US Pours Dollars into Climate Resilience Innovation
President Biden’s landmark Inflation Reduction Act (IRA) earmarked some US$391bn for climate spending. While the legislation was signed in 2022, many of the investments and tax benefits it authorized are still in train. This is just the way it is with gargantuan federal spending projects.
However, last week an important check was cleared for US climate resilience spending. On January 23, the Department of Commerce (DOC) and National Oceanic and Atmosphere Administration (NOAA) announced that US$85mn of IRA funding is going to the Industry Proving Grounds (IPG) program, an initiative dedicated to filling climate data gaps and creating funky new data tools that help the finance and reinsurance, retail, and architecture and engineering industries build up their climate adaptation knowledge.
NOAA’s National Centers for Environmental Information (NCEI) will steer the IPG, with a promise to develop “more relevant data products” for the three abovementioned sectors.

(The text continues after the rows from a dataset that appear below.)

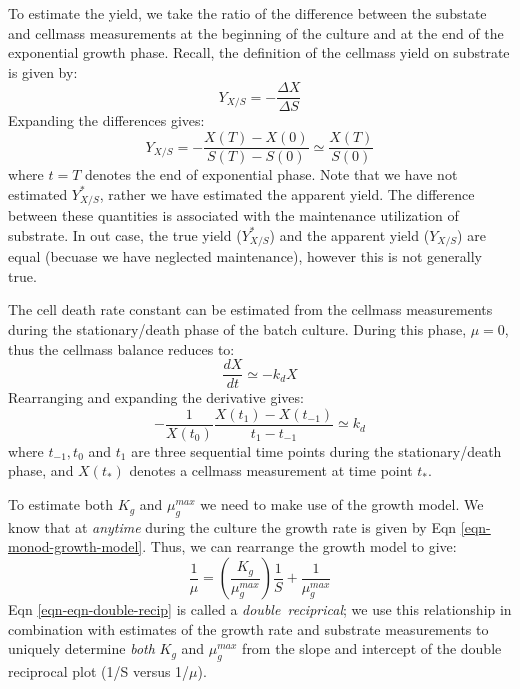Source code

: \documentclass[11pt]{article}
\theoremstyle{definition}
\begin{document}
To estimate the yield, we take the ratio of the difference between the substate and cellmass measurements at the beginning of the culture
and at the end of the exponential growth phase. Recall, the definition of the cellmass yield on substrate is given by:
\begin{equation}
	Y_{X/S} = - \frac{\Delta X}{\Delta S}
\end{equation}Expanding the differences gives:
\begin{equation}
	Y_{X/S} = -\frac{X(T) - X(0)}{S(T) - S(0)}\simeq \frac{X(T)}{S(0)}
\end{equation}where $t=T$ denotes the end of exponential phase. Note that we have not estimated $Y_{X/S}^{*}$, rather we have estimated the apparent yield. The difference between these quantities is associated with the maintenance
utilization of substrate. In out case, the true yield ($Y_{X/S}^{*}$) and the apparent yield ($Y_{X/S}$) are equal (becuase we have neglected maintenance), however this is not generally true.

The cell death rate constant can be estimated from the cellmass measurements during the stationary/death phase of the batch culture.
During this phase, $\mu = 0$, thus the cellmass balance reduces to:
\begin{equation}
	\frac{dX}{dt} \simeq -k_{d}X
\end{equation}Rearranging and expanding the derivative gives:
\begin{equation}
	-\frac{1}{X(t_{0})}\frac{X(t_1) - X(t_{-1})}{t_{1} - t_{-1}}\simeq k_{d}
\end{equation}where $t_{-1},t_{0}$ and $t_{1}$ are three sequential time points during the stationary/death phase, and $X(t_{*})$ denotes a cellmass measurement at time point $t_{*}$.

To estimate both $K_{g}$ and $\mu_{g}^{max}$ we need to make use of the growth model. We know that at \textit{anytime} during the culture the growth rate is given by Eqn \eqref{eqn-monod-growth-model}.
Thus, we can rearrange the growth model to give:
\begin{equation}\label{eqn-eqn-double-recip}
	\frac{1}{\mu} = \left(\frac{K_{g}}{\mu_{g}^{max}}\right)\frac{1}{S}+\frac{1}{\mu_{g}^{max}}
\end{equation}Eqn \eqref{eqn-eqn-double-recip} is called a \textit{double~reciprical};
we use this relationship in combination with estimates of the growth rate and substrate measurements to uniquely determine \textit{both} $K_{g}$ and $\mu_{g}^{max}$
from the slope and intercept of the double reciprocal plot (1/S versus 1/$\mu$).
\end{document}
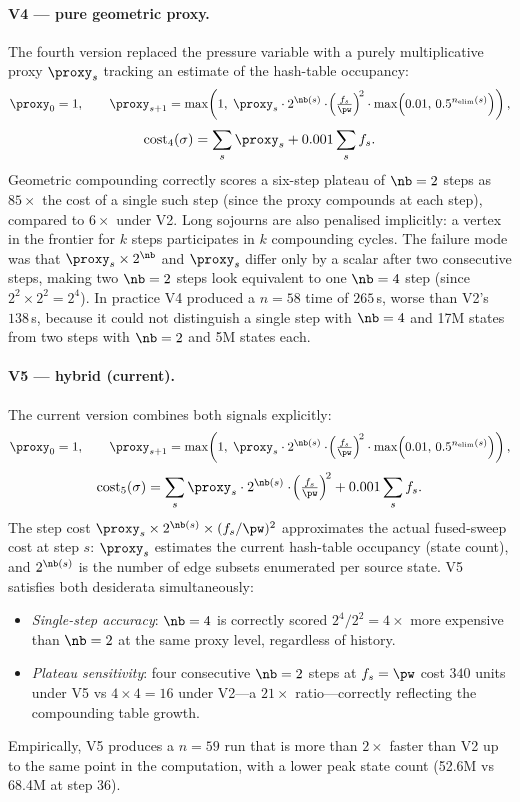 \paragraph{V4 — pure geometric proxy.}
The fourth version replaced the pressure variable with a purely
multiplicative proxy $\proxy_s$ tracking an estimate of the hash-table
occupancy:
\[
  \proxy_0 = 1, \qquad
  \proxy_{s+1} = \max\!\left(1,\; \proxy_s
      \cdot 2^{\nb(s)} \cdot \!\left(\tfrac{f_s}{\pw}\right)^{\!2}
      \cdot \max\!\left(0.01,\, 0.5^{n_\mathrm{elim}(s)}\right)\right),
\]
\[
  \mathrm{cost}_4(\sigma) = \sum_s \proxy_s + 0.001 \sum_s f_s.
\]
Geometric compounding correctly scores a six-step plateau of
$\nb=2$ steps as $85\times$ the cost of a single such step (since
the proxy compounds at each step), compared to $6\times$ under V2.
Long sojourns are also penalised implicitly: a vertex in the frontier
for $k$ steps participates in $k$ compounding cycles.
The failure mode was that $\proxy_s \times 2^{\nb}$ and $\proxy_s$
differ only by a scalar after two consecutive steps, making two
$\nb=2$ steps look equivalent to one $\nb=4$ step (since
$2^2 \times 2^2 = 2^4$).
In practice V4 produced a $n=58$ time of $265$\,s, worse than V2's
$138$\,s, because it could not distinguish a single step with $\nb=4$
and 17M states from two steps with $\nb=2$ and 5M states each.

\paragraph{V5 — hybrid (current).}
The current version combines both signals explicitly:
\[
  \proxy_0 = 1, \qquad
  \proxy_{s+1} = \max\!\left(1,\; \proxy_s
      \cdot 2^{\nb(s)} \cdot \!\left(\tfrac{f_s}{\pw}\right)^{\!2}
      \cdot \max\!\left(0.01,\, 0.5^{n_\mathrm{elim}(s)}\right)\right),
\]
\begin{equation}
  \mathrm{cost}_5(\sigma)
    = \sum_s \proxy_s \cdot 2^{\nb(s)} \cdot \!\left(\tfrac{f_s}{\pw}\right)^{\!2}
      + 0.001 \sum_s f_s.
  \label{eq:cost_fn_v5}
\end{equation}
The step cost $\proxy_s \times 2^{\nb(s)} \times (f_s/\pw)^2$
approximates the actual fused-sweep cost at step $s$:
$\proxy_s$ estimates the current hash-table occupancy (state count),
and $2^{\nb(s)}$ is the number of edge subsets enumerated per source
state.
V5 satisfies both desiderata simultaneously:
\begin{itemize}[nosep]
  \item \emph{Single-step accuracy}: $\nb = 4$ is correctly scored
    $2^4/2^2 = 4\times$ more expensive than $\nb=2$ at the same proxy
    level, regardless of history.
  \item \emph{Plateau sensitivity}: four consecutive $\nb=2$ steps at
    $f_s = \pw$ cost $340$ units under V5 vs $4 \times 4 = 16$ under
    V2---a $21\times$ ratio---correctly reflecting the compounding
    table growth.
\end{itemize}
Empirically, V5 produces a $n=59$ run that is more than $2\times$
faster than V2 up to the same point in the computation, with a lower
peak state count (52.6M vs 68.4M at step 36).

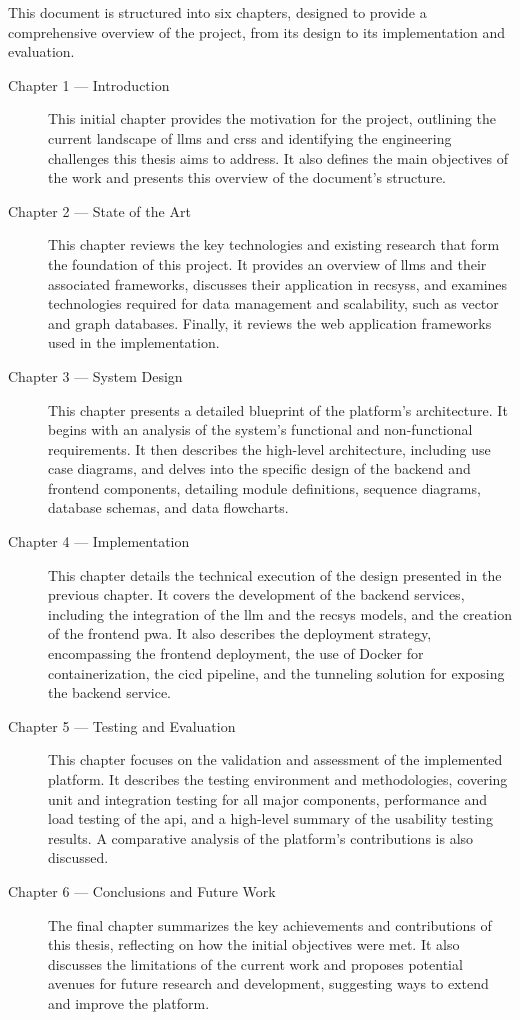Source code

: This document is structured into six chapters, designed to provide a comprehensive overview of the project, from its design to its implementation and evaluation.

\begin{description}
    \item[Chapter 1 --- Introduction] This initial chapter provides the motivation for the project, outlining the current landscape of \acp{llm} and \acp{crs} and identifying the engineering challenges this thesis aims to address. It also defines the main objectives of the work and presents this overview of the document's structure.

    \item[Chapter 2 --- State of the Art] This chapter reviews the key technologies and existing research that form the foundation of this project. It provides an overview of \acp{llm} and their associated frameworks, discusses their application in \acl{recsys}s, and examines technologies required for data management and scalability, such as vector and graph databases. Finally, it reviews the web application frameworks used in the implementation.

    \item[Chapter 3 --- System Design] This chapter presents a detailed blueprint of the platform's architecture. It begins with an analysis of the system's functional and non-functional requirements. It then describes the high-level architecture, including use case diagrams, and delves into the specific design of the backend and frontend components, detailing module definitions, sequence diagrams, database schemas, and data flowcharts.

    \item[Chapter 4 --- Implementation] This chapter details the technical execution of the design presented in the previous chapter. It covers the development of the backend services, including the integration of the \ac{llm} and the \acs{recsys} models, and the creation of the frontend \ac{pwa}. It also describes the deployment strategy, encompassing the frontend deployment, the use of Docker for containerization, the \ac{cicd} pipeline, and the tunneling solution for exposing the backend service.

    \item[Chapter 5 --- Testing and Evaluation] This chapter focuses on the validation and assessment of the implemented platform. It describes the testing environment and methodologies, covering unit and integration testing for all major components, performance and load testing of the \acs{api}, and a high-level summary of the usability testing results. A comparative analysis of the platform's contributions is also discussed.

    \item[Chapter 6 --- Conclusions and Future Work] The final chapter summarizes the key achievements and contributions of this thesis, reflecting on how the initial objectives were met. It also discusses the limitations of the current work and proposes potential avenues for future research and development, suggesting ways to extend and improve the platform.
\end{description}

One planned output is tooling that improves our understanding of hailstorms, which cause US$15bn of damage to the US each year. The program also wants to refine catastrophe modeling and risks assessment for the insurance sector.
In addition, NCEI has pledged to update its data and information network, using cutting-edge tools including cloud-based systems and – you guessed it – artificial intelligence to deliver “user-friendly climate data.”
Total IRA spending on energy and climate (US$bn)
What’s particularly noteworthy about the IPG program is its ambitions beyond NOAA. The funding announcement says the NCEI is teaming up with the Department of Defense and National Science Foundation, and that IPG financing will be channeled to support US companies that are building extreme weather forecasting tools. NOAA is also examining how its climate data and technologies can be used by the private sector, with the intent of somehow or other transferring its innovations to commercial applications.
This is aligned with the IRA’s theory of change, which is to give the private sector irresistible incentives to develop climate solutions at scale. The data and technologies birthed by the IPG could end up fueling a new wave of climate adaptation and resilience startups, and enhance the capabilities of industry incumbents.
Spend £26bn a year for a sustainable, climate-resilient economy, UK told
Across the Pond, the climate finance landscape is gloomier. In November last year, the UK’s finance minister laid out plans that would see capital spending by government departments fall over time, contradicting cross-country analysis that public investment needs to increase considerably.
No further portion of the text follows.